(Collected data)
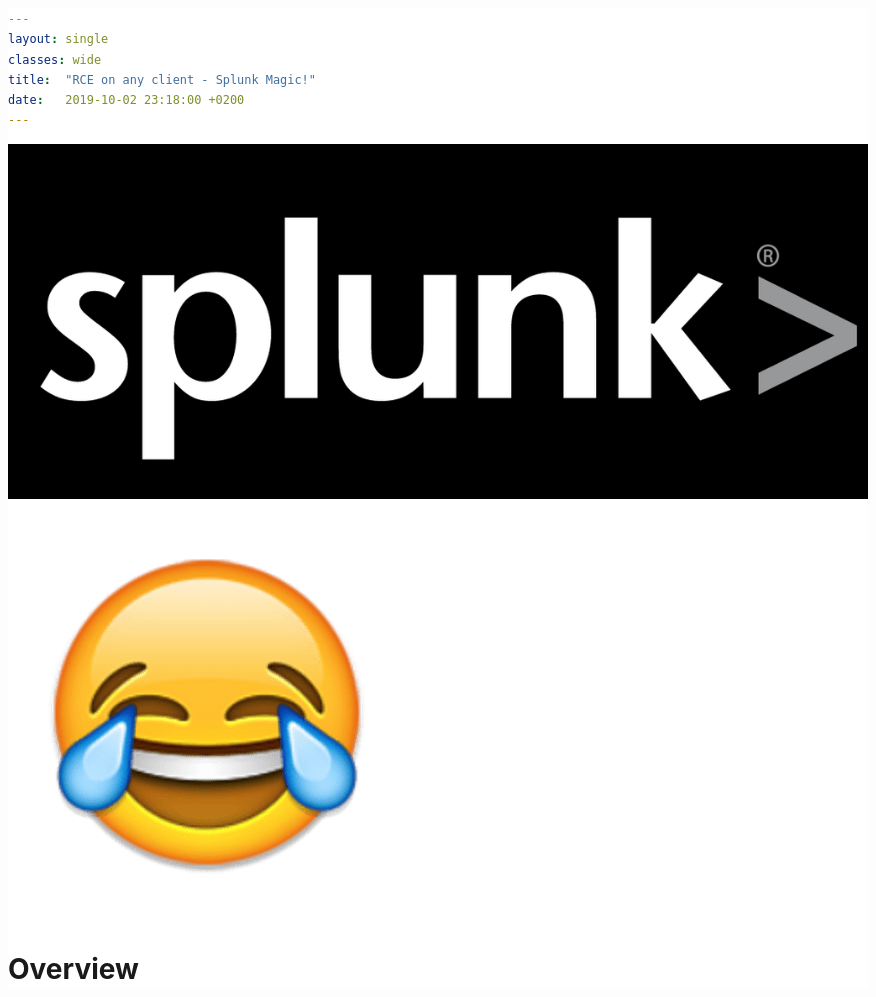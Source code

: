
 ```yaml
---
layout: single
classes: wide
title:  "RCE on any client - Splunk Magic!"
date:   2019-10-02 23:18:00 +0200
---
```


![](../assets/img/splunk-rce/2019-10-03-00-38-52.png)
![](../assets/img/splunk-rce/emoji.png)

# Overview
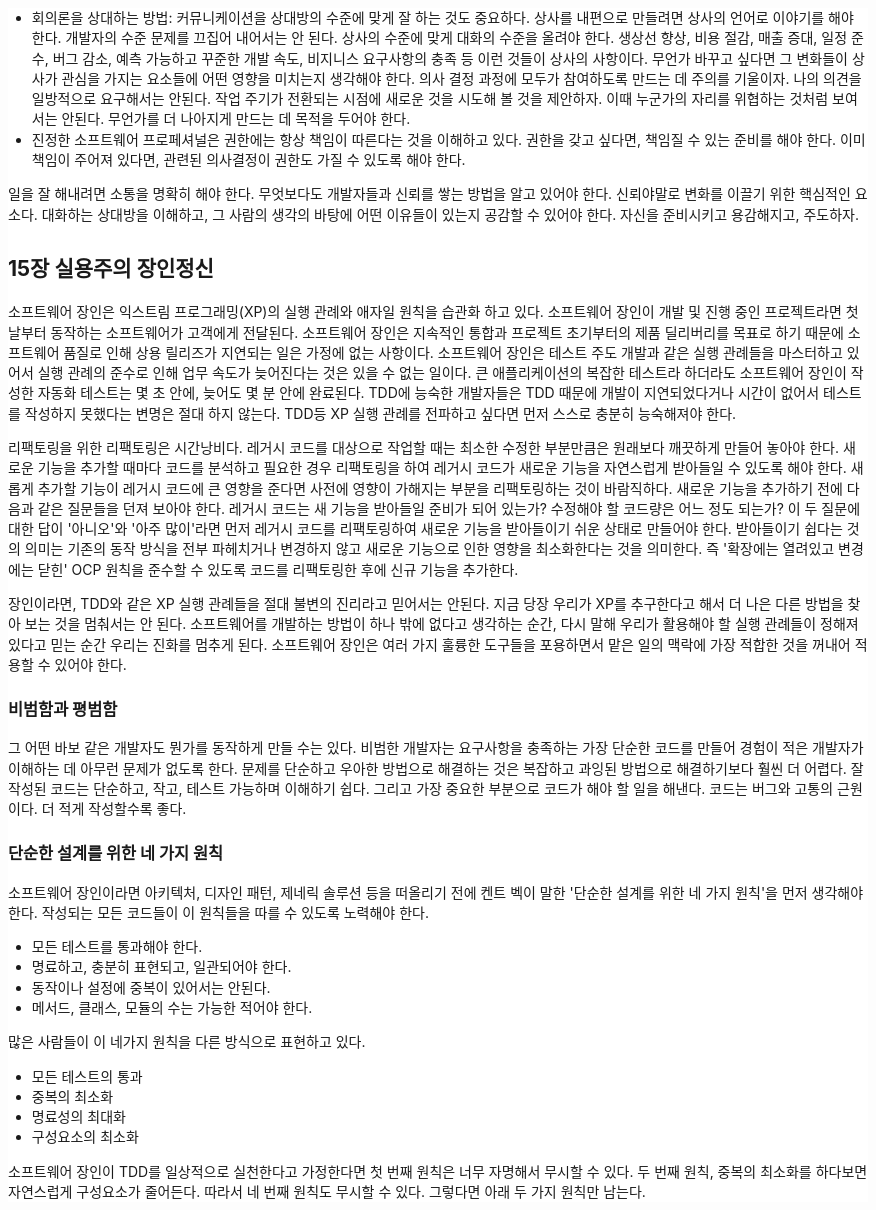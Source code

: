 - 회의론을 상대하는 방법: 커뮤니케이션을 상대방의 수준에 맞게 잘 하는 것도 중요하다. 상사를 내편으로 만들려면 상사의 언어로 이야기를 해야 한다. 개발자의 수준 문제를 끄집어 내어서는 안 된다. 상사의 수준에 맞게 대화의 수준을 올려야 한다. 생상선 향상, 비용 절감, 매출 증대, 일정 준수, 버그 감소, 예측 가능하고 꾸준한 개발 속도, 비지니스 요구사항의 충족 등 이런 것들이 상사의 사항이다. 무언가 바꾸고 싶다면 그 변화들이 상사가 관심을 가지는 요소들에 어떤 영향을 미치는지 생각해야 한다. 의사 결정 과정에 모두가 참여하도록 만드는 데 주의를 기울이자. 나의 의견을 일방적으로 요구해서는 안된다. 작업 주기가 전환되는 시점에 새로운 것을 시도해 볼 것을 제안하자. 이때 누군가의 자리를 위협하는 것처럼 보여서는 안된다. 무언가를 더 나아지게 만드는 데 목적을 두어야 한다.
- 진정한 소프트웨어 프로페셔널은 권한에는 항상 책임이 따른다는 것을 이해하고 있다. 권한을 갖고 싶다면, 책임질 수 있는 준비를 해야 한다. 이미 책임이 주어져 있다면, 관련된 의사결정이 권한도 가질 수 있도록 해야 한다.

일을 잘 해내려면 소통을 명확히 해야 한다. 무엇보다도 개발자들과 신뢰를 쌓는 방법을 알고 있어야 한다. 신뢰야말로 변화를 이끌기 위한 핵심적인 요소다. 대화하는 상대방을 이해하고, 그 사람의 생각의 바탕에 어떤 이유들이 있는지 공감할 수 있어야 한다. 자신을 준비시키고 용감해지고, 주도하자.

## 15장 실용주의 장인정신

소프트웨어 장인은 익스트림 프로그래밍(XP)의 실행 관례와 애자일 원칙을 습관화 하고 있다. 소프트웨어 장인이 개발 및 진행 중인 프로젝트라면 첫날부터 동작하는 소프트웨어가 고객에게 전달된다. 소프트웨어 장인은 지속적인 통합과 프로젝트 초기부터의 제품 딜리버리를 목표로 하기 때문에 소프트웨어 품질로 인해 상용 릴리즈가 지연되는 일은 가정에 없는 사항이다. 소프트웨어 장인은 테스트 주도 개발과 같은 실행 관례들을 마스터하고 있어서 실행 관례의 준수로 인해 업무 속도가 늦어진다는 것은 있을 수 없는 일이다. 큰 애플리케이션의 복잡한 테스트라 하더라도 소프트웨어 장인이 작성한 자동화 테스트는 몇 초 안에, 늦어도 몇 분 안에 완료된다. TDD에 능숙한 개발자들은 TDD 때문에 개발이 지연되었다거나 시간이 없어서 테스트를 작성하지 못했다는 변명은 절대 하지 않는다. TDD등 XP 실행 관례를 전파하고 싶다면 먼저 스스로 충분히 능숙해져야 한다.

리팩토링을 위한 리팩토링은 시간낭비다. 레거시 코드를 대상으로 작업할 때는 최소한 수정한 부분만큼은 원래보다 깨끗하게 만들어 놓아야 한다. 새로운 기능을 추가할 때마다 코드를 분석하고 필요한 경우 리팩토링을 하여 레거시 코드가 새로운 기능을 자연스럽게 받아들일 수 있도록 해야 한다. 새롭게 추가할 기능이 레거시 코드에 큰 영향을 준다면 사전에 영향이 가해지는 부분을 리팩토링하는 것이 바람직하다. 새로운 기능을 추가하기 전에 다음과 같은 질문들을 던져 보아야 한다. 레거시 코드는 새 기능을 받아들일 준비가 되어 있는가? 수정해야 할 코드량은 어느 정도 되는가? 이 두 질문에 대한 답이 '아니오'와 '아주 많이'라면 먼저 레거시 코드를 리팩토링하여 새로운 기능을 받아들이기 쉬운 상태로 만들어야 한다. 받아들이기 쉽다는 것의 의미는 기존의 동작 방식을 전부 파헤치거나 변경하지 않고 새로운 기능으로 인한 영향을 최소화한다는 것을 의미한다. 즉 '확장에는 열려있고 변경에는 닫힌' OCP 원칙을 준수할 수 있도록 코드를 리팩토링한 후에 신규 기능을 추가한다. 

장인이라면, TDD와 같은 XP 실행 관례들을 절대 불변의 진리라고 믿어서는 안된다. 지금 당장 우리가 XP를 추구한다고 해서 더 나은 다른 방법을 찾아 보는 것을 멈춰서는 안 된다. 소프트웨어를 개발하는 방법이 하나 밖에 없다고 생각하는 순간, 다시 말해 우리가 활용해야 할 실행 관례들이 정해져 있다고 믿는 순간 우리는 진화를 멈추게 된다. 소프트웨어 장인은 여러 가지 훌륭한 도구들을 포용하면서 맡은 일의 맥락에 가장 적합한 것을 꺼내어 적용할 수 있어야 한다. 

### 비범함과 평범함

그 어떤 바보 같은 개발자도 뭔가를 동작하게 만들 수는 있다. 비범한 개발자는 요구사항을 충족하는 가장 단순한 코드를 만들어 경험이 적은 개발자가 이해하는 데 아무런 문제가 없도록 한다. 문제를 단순하고 우아한 방법으로 해결하는 것은 복잡하고 과잉된 방법으로 해결하기보다 훨씬 더 어렵다. 잘 작성된 코드는 단순하고, 작고, 테스트 가능하며 이해하기 쉽다. 그리고 가장 중요한 부분으로 코드가 해야 할 일을 해낸다. 코드는 버그와 고통의 근원이다. 더 적게 작성할수록 좋다. 

### 단순한 설계를 위한 네 가지 원칙 

소프트웨어 장인이라면 아키텍처, 디자인 패턴, 제네릭 솔루션 등을 떠올리기 전에 켄트 벡이 말한 '단순한 설계를 위한 네 가지 원칙'을 먼저 생각해야 한다. 작성되는 모든 코드들이 이 원칙들을 따를 수 있도록 노력해야 한다.

- 모든 테스트를 통과해야 한다.
- 명료하고, 충분히 표현되고, 일관되어야 한다.
- 동작이나 설정에 중복이 있어서는 안된다.
- 메서드, 클래스, 모듈의 수는 가능한 적어야 한다.

많은 사람들이 이 네가지 원칙을 다른 방식으로 표현하고 있다. 

- 모든 테스트의 통과
- 중복의 최소화
- 명료성의 최대화
- 구성요소의 최소화 

소프트웨어 장인이 TDD를 일상적으로 실천한다고 가정한다면 첫 번째 원칙은 너무 자명해서 무시할 수 있다. 두 번째 원칙, 중복의 최소화를 하다보면 자연스럽게 구성요소가 줄어든다. 따라서 네 번째 원칙도 무시할 수 있다. 그렇다면 아래 두 가지 원칙만 남는다.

**WORK REQUIRED:**
Please give the entries above again exactly as written, leaving out any pictures.

**ANSWER BELOW:**
Source code

:
 ```yaml
---
layout: single
classes: wide
title:  "RCE on any client - Splunk Magic!"
date:   2019-10-02 23:18:00 +0200
---
```


![](../assets/img/splunk-rce/2019-10-03-00-38-52.png)
![](../assets/img/splunk-rce/emoji.png)

# Overview
Source code

: - 회의론을 상대하는 방법: 커뮤니케이션을 상대방의 수준에 맞게 잘 하는 것도 중요하다. 상사를 내편으로 만들려면 상사의 언어로 이야기를 해야 한다. 개발자의 수준 문제를 끄집어 내어서는 안 된다. 상사의 수준에 맞게 대화의 수준을 올려야 한다. 생상선 향상, 비용 절감, 매출 증대, 일정 준수, 버그 감소, 예측 가능하고 꾸준한 개발 속도, 비지니스 요구사항의 충족 등 이런 것들이 상사의 사항이다. 무언가 바꾸고 싶다면 그 변화들이 상사가 관심을 가지는 요소들에 어떤 영향을 미치는지 생각해야 한다. 의사 결정 과정에 모두가 참여하도록 만드는 데 주의를 기울이자. 나의 의견을 일방적으로 요구해서는 안된다. 작업 주기가 전환되는 시점에 새로운 것을 시도해 볼 것을 제안하자. 이때 누군가의 자리를 위협하는 것처럼 보여서는 안된다. 무언가를 더 나아지게 만드는 데 목적을 두어야 한다.
- 진정한 소프트웨어 프로페셔널은 권한에는 항상 책임이 따른다는 것을 이해하고 있다. 권한을 갖고 싶다면, 책임질 수 있는 준비를 해야 한다. 이미 책임이 주어져 있다면, 관련된 의사결정이 권한도 가질 수 있도록 해야 한다.

일을 잘 해내려면 소통을 명확히 해야 한다. 무엇보다도 개발자들과 신뢰를 쌓는 방법을 알고 있어야 한다. 신뢰야말로 변화를 이끌기 위한 핵심적인 요소다. 대화하는 상대방을 이해하고, 그 사람의 생각의 바탕에 어떤 이유들이 있는지 공감할 수 있어야 한다. 자신을 준비시키고 용감해지고, 주도하자.

## 15장 실용주의 장인정신

소프트웨어 장인은 익스트림 프로그래밍(XP)의 실행 관례와 애자일 원칙을 습관화 하고 있다. 소프트웨어 장인이 개발 및 진행 중인 프로젝트라면 첫날부터 동작하는 소프트웨어가 고객에게 전달된다. 소프트웨어 장인은 지속적인 통합과 프로젝트 초기부터의 제품 딜리버리를 목표로 하기 때문에 소프트웨어 품질로 인해 상용 릴리즈가 지연되는 일은 가정에 없는 사항이다. 소프트웨어 장인은 테스트 주도 개발과 같은 실행 관례들을 마스터하고 있어서 실행 관례의 준수로 인해 업무 속도가 늦어진다는 것은 있을 수 없는 일이다. 큰 애플리케이션의 복잡한 테스트라 하더라도 소프트웨어 장인이 작성한 자동화 테스트는 몇 초 안에, 늦어도 몇 분 안에 완료된다. TDD에 능숙한 개발자들은 TDD 때문에 개발이 지연되었다거나 시간이 없어서 테스트를 작성하지 못했다는 변명은 절대 하지 않는다. TDD등 XP 실행 관례를 전파하고 싶다면 먼저 스스로 충분히 능숙해져야 한다.

리팩토링을 위한 리팩토링은 시간낭비다. 레거시 코드를 대상으로 작업할 때는 최소한 수정한 부분만큼은 원래보다 깨끗하게 만들어 놓아야 한다. 새로운 기능을 추가할 때마다 코드를 분석하고 필요한 경우 리팩토링을 하여 레거시 코드가 새로운 기능을 자연스럽게 받아들일 수 있도록 해야 한다. 새롭게 추가할 기능이 레거시 코드에 큰 영향을 준다면 사전에 영향이 가해지는 부분을 리팩토링하는 것이 바람직하다. 새로운 기능을 추가하기 전에 다음과 같은 질문들을 던져 보아야 한다. 레거시 코드는 새 기능을 받아들일 준비가 되어 있는가? 수정해야 할 코드량은 어느 정도 되는가? 이 두 질문에 대한 답이 '아니오'와 '아주 많이'라면 먼저 레거시 코드를 리팩토링하여 새로운 기능을 받아들이기 쉬운 상태로 만들어야 한다. 받아들이기 쉽다는 것의 의미는 기존의 동작 방식을 전부 파헤치거나 변경하지 않고 새로운 기능으로 인한 영향을 최소화한다는 것을 의미한다. 즉 '확장에는 열려있고 변경에는 닫힌' OCP 원칙을 준수할 수 있도록 코드를 리팩토링한 후에 신규 기능을 추가한다. 

장인이라면, TDD와 같은 XP 실행 관례들을 절대 불변의 진리라고 믿어서는 안된다. 지금 당장 우리가 XP를 추구한다고 해서 더 나은 다른 방법을 찾아 보는 것을 멈춰서는 안 된다. 소프트웨어를 개발하는 방법이 하나 밖에 없다고 생각하는 순간, 다시 말해 우리가 활용해야 할 실행 관례들이 정해져 있다고 믿는 순간 우리는 진화를 멈추게 된다. 소프트웨어 장인은 여러 가지 훌륭한 도구들을 포용하면서 맡은 일의 맥락에 가장 적합한 것을 꺼내어 적용할 수 있어야 한다. 

### 비범함과 평범함

그 어떤 바보 같은 개발자도 뭔가를 동작하게 만들 수는 있다. 비범한 개발자는 요구사항을 충족하는 가장 단순한 코드를 만들어 경험이 적은 개발자가 이해하는 데 아무런 문제가 없도록 한다. 문제를 단순하고 우아한 방법으로 해결하는 것은 복잡하고 과잉된 방법으로 해결하기보다 훨씬 더 어렵다. 잘 작성된 코드는 단순하고, 작고, 테스트 가능하며 이해하기 쉽다. 그리고 가장 중요한 부분으로 코드가 해야 할 일을 해낸다. 코드는 버그와 고통의 근원이다. 더 적게 작성할수록 좋다. 

### 단순한 설계를 위한 네 가지 원칙 

소프트웨어 장인이라면 아키텍처, 디자인 패턴, 제네릭 솔루션 등을 떠올리기 전에 켄트 벡이 말한 '단순한 설계를 위한 네 가지 원칙'을 먼저 생각해야 한다. 작성되는 모든 코드들이 이 원칙들을 따를 수 있도록 노력해야 한다.

- 모든 테스트를 통과해야 한다.
- 명료하고, 충분히 표현되고, 일관되어야 한다.
- 동작이나 설정에 중복이 있어서는 안된다.
- 메서드, 클래스, 모듈의 수는 가능한 적어야 한다.

많은 사람들이 이 네가지 원칙을 다른 방식으로 표현하고 있다. 

- 모든 테스트의 통과
- 중복의 최소화
- 명료성의 최대화
- 구성요소의 최소화 

소프트웨어 장인이 TDD를 일상적으로 실천한다고 가정한다면 첫 번째 원칙은 너무 자명해서 무시할 수 있다. 두 번째 원칙, 중복의 최소화를 하다보면 자연스럽게 구성요소가 줄어든다. 따라서 네 번째 원칙도 무시할 수 있다. 그렇다면 아래 두 가지 원칙만 남는다.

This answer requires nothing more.